About this task — Across the entries below, the lines containing "width" should be counted and only their number returned.

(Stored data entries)

━━━━

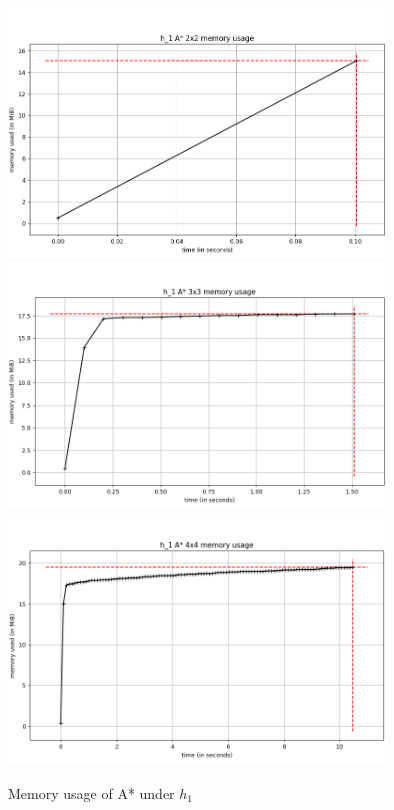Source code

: \documentclass[runningheads]{llncs}
\begin{document}
\begin{figure}
    \begin{center}
        \includegraphics[width=10cm]{images/a_star_h1_2x2.png}
        \includegraphics[width=10cm]{images/a_star_h1_3x3.png}
        \includegraphics[width=10cm]{images/a_star_h1_4x4.png}
        \caption{Memory usage of A* under $h_1$} \label{fig2}
    \end{center}
\end{figure}
    
\end{document}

━━━━

Solution to the exercise — 3